While I have no doubt you are a superior poker player to me, I can tell from reading you for a while and from your posts about the event, that we share one thing in common and that's confidence in relation to poker. For me, I'm slowly coming around to the realization that I'm a fair to average player with the local poker club.
I'd say from an outside perspective that you should definitely be giving yourself more credit for your play. While you may not be up to Busquet or Raymer levels and may never be, your game is good and you are very well versed in poker, embrace it, your long past anyone thinking you aren't a pro poker player, from what I can tell you've done it for a fair amount of time now. Being a good player doesn't mean you are going to get it all right, it just means you are going to most of the time, and hopefully the times you don't it's going to work out anyway.
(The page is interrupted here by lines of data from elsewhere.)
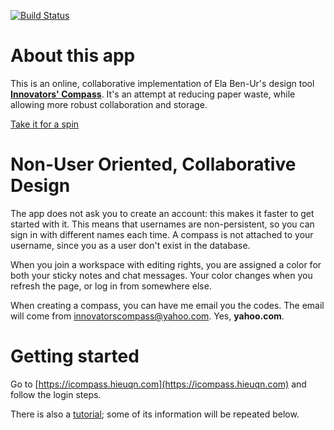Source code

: [![Build Status](https://travis-ci.org/thecardkid/icompass.svg?branch=develop)](https://travis-ci.org/thecardkid/icompass)

# About this app
This is an online, collaborative implementation of Ela Ben-Ur's design tool [**Innovators' Compass**](http://innovatorscompass.org). It's an attempt at reducing paper waste, while allowing more robust collaboration and storage.

[Take it for a spin](http://innovatorscompass.org)

# Non-User Oriented, Collaborative Design
The app does not ask you to create an account: this makes it faster to get started with it. This means that usernames are non-persistent, so you can sign in with different names each time. A compass is not attached to your username, since you as a user don't exist in the database.

When you join a workspace with editing rights, you are assigned a color for both your sticky notes and chat messages. Your color changes when you refresh the page, or log in from somewhere else.

When creating a compass, you can have me email you the codes. The email will come from innovatorscompass@yahoo.com. Yes, **yahoo.com**.

# Getting started

Go to [https://icompass.hieuqn.com](https://icompass.hieuqn.com) and follow the login steps.

There is also a [tutorial](https://icompass.hieuqn.com/tutorial); some of its information will be repeated below.

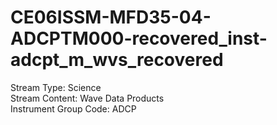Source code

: # CE06ISSM-MFD35-04-ADCPTM000-recovered_inst-adcpt_m_wvs_recovered

Stream Type: Science<br>
Stream Content: Wave Data Products<br>
Instrument Group Code: ADCP<br>

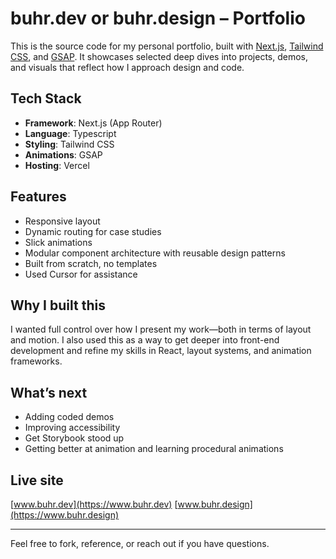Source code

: # buhr.dev or buhr.design – Portfolio

This is the source code for my personal portfolio, built with [Next.js](https://nextjs.org/), [Tailwind CSS](https://tailwindcss.com/), and [GSAP](www.gsap.com). It showcases selected deep dives into projects, demos, and visuals that reflect how I approach design and code.

## Tech Stack

- **Framework**: Next.js (App Router)
- **Language**: Typescript
- **Styling**: Tailwind CSS
- **Animations**: GSAP
- **Hosting**: Vercel

## Features

- Responsive layout
- Dynamic routing for case studies
- Slick animations
- Modular component architecture with reusable design patterns
- Built from scratch, no templates
- Used Cursor for assistance

## Why I built this

I wanted full control over how I present my work—both in terms of layout and motion. I also used this as a way to get deeper into front-end development and refine my skills in React, layout systems, and animation frameworks.

## What’s next

- Adding coded demos
- Improving accessibility
- Get Storybook stood up
- Getting better at animation and learning procedural animations

## Live site

[www.buhr.dev](https://www.buhr.dev)
[www.buhr.design](https://www.buhr.design)

---

Feel free to fork, reference, or reach out if you have questions.
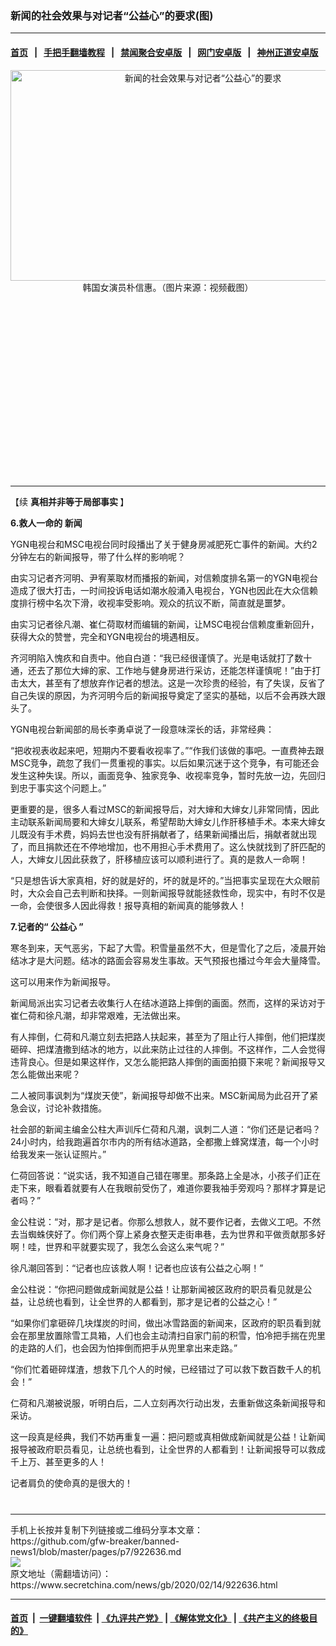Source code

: ### 新闻的社会效果与对记者“公益心”的要求(图)
------------------------

#### [首页](https://github.com/gfw-breaker/banned-news1/blob/master/README.md) &nbsp;&nbsp;|&nbsp;&nbsp; [手把手翻墙教程](https://github.com/gfw-breaker/guides/wiki) &nbsp;&nbsp;|&nbsp;&nbsp; [禁闻聚合安卓版](https://github.com/gfw-breaker/bn-android) &nbsp;&nbsp;|&nbsp;&nbsp; [网门安卓版](https://github.com/oGate2/oGate) &nbsp;&nbsp;|&nbsp;&nbsp; [神州正道安卓版](https://github.com/SzzdOgate/update) 



<div class="article_right" style="fone-color:#000">
 <p style="text-align:center">
  <img alt="新闻的社会效果与对记者“公益心”的要求" src="https://img3.secretchina.com/pic/2020/1-8/p2599851a355899589-ss.jpg" style="height:337px; width:600px"/>
  <br>
   韩国女演员朴信惠。（图片来源：视频截图）
   <span id="hideid" name="hideid" style="color:red;display:none;">
    <span href="https://www.secretchina.com">
    </span>
   </span>
  </br>
 </p>
 <div id="txt-mid1-t21-2017">
  <ins class="adsbygoogle" data-ad-client="ca-pub-1276641434651360" data-ad-slot="2451032099" style="display:inline-block;width:336px;height:280px">
  </ins>
  

---


  </div>
 </div>
 <p>
  【续
  <span href="https://www.secretchina.com/news/b5/2020/02/12/922227.html">
   <strong>
    真相并非等于局部事实
   </strong>
  </span>
  】
  <span id="hideid" name="hideid" style="color:red;display:none;">
   <span href="https://www.secretchina.com">
   </span>
  </span>
 </p>
 <p>
  <strong>
   6.救人一命的
   <span href="https://www.secretchina.com/news/gb/tag/新闻" target="_blank">
    新闻
   </span>
  </strong>
 </p>
 <p>
  YGN电视台和MSC电视台同时段播出了关于健身房减肥死亡事件的新闻。大约2分钟左右的新闻报导，带了什么样的影响呢？
 </p>
 <p>
  由实习记者齐河明、尹宥莱取材而播报的新闻，对信赖度排名第一的YGN电视台造成了很大打击，一时间投诉电话如潮水般涌入电视台，YGN也因此在大众信赖度排行榜中名次下滑，收视率受影响。观众的抗议不断，简直就是噩梦。
 </p>
 <p>
  由实习记者徐凡潮、崔仁荷取材而编辑的新闻，让MSC电视台信赖度重新回升，获得大众的赞誉，完全和YGN电视台的境遇相反。
 </p>
 <p>
  齐河明陷入愧疚和自责中。他自白道：“我已经很谨慎了。光是电话就打了数十通，还去了那位大婶的家、工作地与健身房进行采访，还能怎样谨慎呢！”由于打击太大，甚至有了想放弃作记者的想法。这是一次珍贵的经验，有了失误，反省了自己失误的原因，为齐河明今后的新闻报导奠定了坚实的基础，以后不会再跌大跟头了。
 </p>
 <p>
  YGN电视台新闻部的局长李勇卓说了一段意味深长的话，非常经典：
 </p>
 <p>
  “把收视表收起来吧，短期内不要看收视率了。”“作我们该做的事吧。一直费神去跟MSC竞争，疏忽了我们一贯重视的事实。以后如果沉迷于这个竞争，有可能还会发生这种失误。所以，画面竞争、独家竞争、收视率竞争，暂时先放一边，先回归到忠于事实这个问题上。”
 </p>
 <p>
  更重要的是，很多人看过MSC的新闻报导后，对大婶和大婶女儿非常同情，因此主动联系新闻局要和大婶女儿联系，希望帮助大婶女儿作肝移植手术。本来大婶女儿既没有手术费，妈妈去世也没有肝捐献者了，结果新闻播出后，捐献者就出现了，而且捐款还在不停地增加，也不用担心手术费用了。这么快就找到了肝匹配的人，大婶女儿因此获救了，肝移植应该可以顺利进行了。真的是救人一命啊！
 </p>
 <p>
  “只是想告诉大家真相，好的就是好的，坏的就是坏的。”当把事实呈现在大众眼前时，大众会自己去判断和抉择。一则新闻报导就能拯救性命，现实中，有时不仅是一命，会使很多人因此得救！报导真相的新闻真的能够救人！
 </p>
 <p>
  <strong>
   7.记者的“
   <span href="https://www.secretchina.com/news/gb/tag/公益心" target="_blank">
    公益心
   </span>
   ”
  </strong>
 </p>
 <p>
  寒冬到来，天气恶劣，下起了大雪。积雪量虽然不大，但是雪化了之后，凌晨开始结冰才是大问题。结冰的路面会容易发生事故。天气预报也播过今年会大量降雪。
 </p>
 <p>
  这可以用来作为新闻报导。
 </p>
 <center>
  <div style="max-width: 632px;height:180px; display: none; text-align: center; margin: 0 auto; overflow: hidden;overflow-x: hidden;">
   <div id="taboola-midarticle-thumbnails" style="max-width: 632px;height:180px;overflow: hidden;overflow-x: hidden;">
   </div>
  </div>
  <div>
   <ins class="adsbygoogle" data-ad-client="ca-pub-1276641434651360" data-ad-format="fluid" data-ad-layout="in-article" data-ad-slot="5164544770" style="display:block; text-align:center;">
   </ins>
  </div>
 </center>
 <p>
  新闻局派出实习记者去收集行人在结冰道路上摔倒的画面。然而，这样的采访对于崔仁荷和徐凡潮，却非常艰难，无法做出来。
 </p>
 <p>
  有人摔倒，仁荷和凡潮立刻去把路人扶起来，甚至为了阻止行人摔倒，他们把煤炭砸碎、把煤渣撒到结冰的地方，以此来防止过往的人摔倒。不这样作，二人会觉得违背良心。但是如果这样作，又怎么能把路人摔倒的画面拍摄下来呢？新闻报导又怎么能做出来呢？
 </p>
 <p>
  二人被同事讽刺为“煤炭天使”，新闻报导却做不出来。MSC新闻局为此召开了紧急会议，讨论补救措施。
 </p>
 <p>
  社会部的新闻主编金公柱大声训斥仁荷和凡潮，讽刺二人道：“你们还是记者吗？24小时内，给我跑遍首尔市内的所有结冰道路，全都撒上蜂窝煤渣，每一个小时给我发来一张认证照片。”
 </p>
 <p>
  仁荷回答说：“说实话，我不知道自己错在哪里。那条路上全是冰，小孩子们正在走下来，眼看着就要有人在我眼前受伤了，难道你要我袖手旁观吗？那样才算是记者吗？”
 </p>
 <center>
  <ins class="adsbygoogle" data-ad-client="ca-pub-1276641434651360" data-ad-format="fluid" data-ad-layout="in-article" data-ad-slot="3646767294" style="display:block; text-align:center;">
  </ins>
 </center>
 <p>
  金公柱说：“对，那才是记者。你那么想救人，就不要作记者，去做义工吧。不然去当蜘蛛侠好了。你们两个穿上紧身衣整天走街串巷，去为世界和平做贡献那多好啊！哇，世界和平就要实现了，我怎么会这么来气呢？”
 </p>
 <p>
  徐凡潮回答到：“记者也应该救人啊！记者也应该有公益之心啊！”
 </p>
 <p>
  金公柱说：“你把问题做成新闻就是公益！让那新闻被区政府的职员看见就是公益，让总统也看到，让全世界的人都看到，那才是记者的公益之心！”
 </p>
 <p>
  “如果你们拿砸碎几块煤炭的时间，做出冰雪路面的新闻来，区政府的职员看到就会在那里放置除雪工具箱，人们也会主动清扫自家门前的积雪，怕冷把手揣在兜里的走路的人们，也会因为怕摔倒而把手从兜里拿出来走路。”
 </p>
 <p>
  “你们忙着砸碎煤渣，想救下几个人的时候，已经错过了可以救下数百数千人的机会！”
 </p>
 <p>
  仁荷和凡潮被说服，听明白后，二人立刻再次行动出发，去重新做这条新闻报导和采访。
 </p>
 <p>
  这一段真是经典，我们不妨再重复一遍：把问题或真相做成新闻就是公益！让新闻报导被政府职员看见，让总统也看到，让全世界的人都看到！让新闻报导可以救成千上万、甚至更多的人！
 </p>
 <p>
  记者肩负的使命真的是很大的！
  <center>
   <div>
    <div id="txt-mid2-t22-2017" style="display: block;  max-height: 351px;  overflow: hidden;">
     <div id="SC-21xxx">
     </div>
     <ins class="adsbygoogle" data-ad-client="ca-pub-1276641434651360" data-ad-format="auto" data-ad-slot="4301710469" data-full-width-responsive="true" style="display:block">
     </ins>
    </div>
   </div>
  </center>
  <div style="padding-top:12px;">
  </div>
 </p>
</div>

<hr/>
手机上长按并复制下列链接或二维码分享本文章：<br/>
https://github.com/gfw-breaker/banned-news1/blob/master/pages/p7/922636.md <br/>
<a href='https://github.com/gfw-breaker/banned-news1/blob/master/pages/p7/922636.md'><img src='https://github.com/gfw-breaker/banned-news1/blob/master/pages/p7/922636.md.png'/></a> <br/>
原文地址（需翻墙访问）：https://www.secretchina.com/news/gb/2020/02/14/922636.html


------------------------
#### [首页](https://github.com/gfw-breaker/banned-news1/blob/master/README.md) &nbsp;|&nbsp; [一键翻墙软件](https://github.com/gfw-breaker/nogfw/blob/master/README.md) &nbsp;| [《九评共产党》](https://github.com/gfw-breaker/9ping.md/blob/master/README.md#九评之一评共产党是什么) | [《解体党文化》](https://github.com/gfw-breaker/jtdwh.md/blob/master/README.md) | [《共产主义的终极目的》](https://github.com/gfw-breaker/gczydzjmd.md/blob/master/README.md)


<img src='http://gfw-breaker.win/banned-news/pages/p7/922636.md' width='0px' height='0px'/>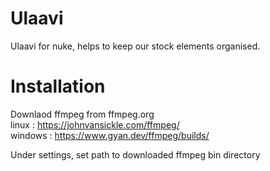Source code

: # Ulaavi
Ulaavi for nuke, helps to keep our stock elements organised.

# Installation
Downlaod ffmpeg from ffmpeg.org<br>
linux : https://johnvansickle.com/ffmpeg/ <br>
windows : https://www.gyan.dev/ffmpeg/builds/

Under settings, set path to downloaded ffmpeg bin directory


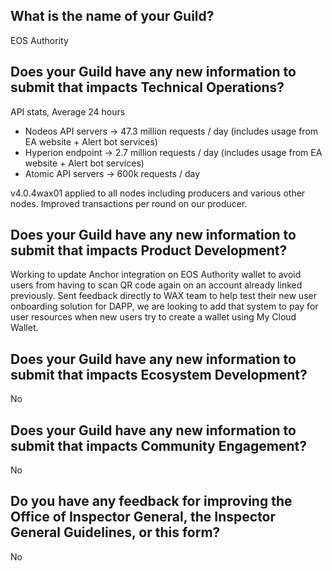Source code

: ## What is the name of your Guild?

EOS Authority

## Does your Guild have any new information to submit that impacts Technical Operations?

API stats, Average 24 hours 
- Nodeos API servers -> 47.3 million requests / day (includes usage from EA website + Alert bot services)
- Hyperion endpoint -> 2.7 million requests / day (includes usage from EA website + Alert bot services)
- Atomic API servers -> 600k requests / day

v4.0.4wax01 applied to all nodes including producers and various other nodes. Improved transactions per round on our producer.

## Does your Guild have any new information to submit that impacts Product Development?

Working to update Anchor integration on EOS Authority wallet to avoid users from having to scan QR code again on an account already linked previously. Sent feedback directly to WAX team to help test their new user onboarding solution for DAPP, we are looking to add that system to pay for user resources when new users try to create a wallet using My Cloud Wallet.

## Does your Guild have any new information to submit that impacts Ecosystem Development?

No

## Does your Guild have any new information to submit that impacts Community Engagement?

No

## Do you have any feedback for improving the Office of Inspector General, the Inspector General Guidelines, or this form?

No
Thanks for sharing so much of your tournament experience with us, both through the tweets and the blog. I've been pretty spellbound. Surviving day one with a table draw like that is an impressive accomplishment. Best wishes for day 2 - Bloodied but unbowed!
-Chuck
Making it thru day 1 at that table is an accomplishment. Have a great day 2.
Ditto on the great post.
Good luck with your next day.
Get some rest.
Great recap and congrats on advancing.
Nice job advancing to day 2 with a nasty nasty nasty table draw. first step complete. Now onto making it to Day 3!
wow OMG sick sick table grumpy! amazing write up!
it's like a fantasy table from poker after dark!
best of luck in day 2, double double double gogogogogo
summerlin
Living the dream! Good luck to you, it was a major accomplishment to have survived a table draw like that. Just remember that you DO have the chops to win this thing, and surviving to day 2 was a big step towards that.